▶ _Work task_
Report each line from the records where the string "section" turns up.

##########

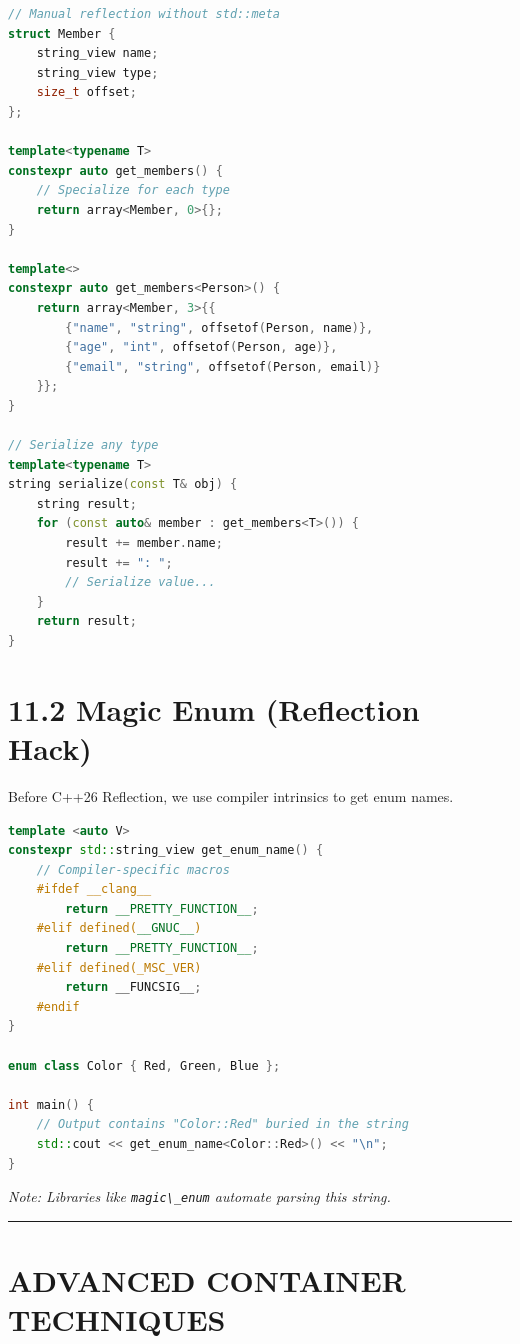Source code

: \begin{lstlisting}[language={C++}]
// Manual reflection without std::meta
struct Member {
    string_view name;
    string_view type;
    size_t offset;
};

template<typename T>
constexpr auto get_members() {
    // Specialize for each type
    return array<Member, 0>{};
}

template<>
constexpr auto get_members<Person>() {
    return array<Member, 3>{{
        {"name", "string", offsetof(Person, name)},
        {"age", "int", offsetof(Person, age)},
        {"email", "string", offsetof(Person, email)}
    }};
}

// Serialize any type
template<typename T>
string serialize(const T& obj) {
    string result;
    for (const auto& member : get_members<T>()) {
        result += member.name;
        result += ": ";
        // Serialize value...
    }
    return result;
}
\end{lstlisting}

\hypertarget{magic-enum-reflection-hack}{%
\section{11.2 Magic Enum (Reflection
Hack)}\label{magic-enum-reflection-hack}}

Before C++26 Reflection, we use compiler intrinsics to get enum names.

\begin{lstlisting}[language={C++}]
template <auto V>
constexpr std::string_view get_enum_name() {
    // Compiler-specific macros
    #ifdef __clang__
        return __PRETTY_FUNCTION__;
    #elif defined(__GNUC__)
        return __PRETTY_FUNCTION__;
    #elif defined(_MSC_VER)
        return __FUNCSIG__;
    #endif
}

enum class Color { Red, Green, Blue };

int main() {
    // Output contains "Color::Red" buried in the string
    std::cout << get_enum_name<Color::Red>() << "\n";
}
\end{lstlisting}

\emph{Note: Libraries like \passthrough{\lstinline!magic\_enum!}
automate parsing this string.}

\begin{center}\rule{0.5\linewidth}{0.5pt}\end{center}

\hypertarget{advanced-container-techniques}{%
\section{ADVANCED CONTAINER
TECHNIQUES}\label{advanced-container-techniques}}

##########

▶ _Exercise answer_
\section{11.2 Magic Enum (Reflection
\section{ADVANCED CONTAINER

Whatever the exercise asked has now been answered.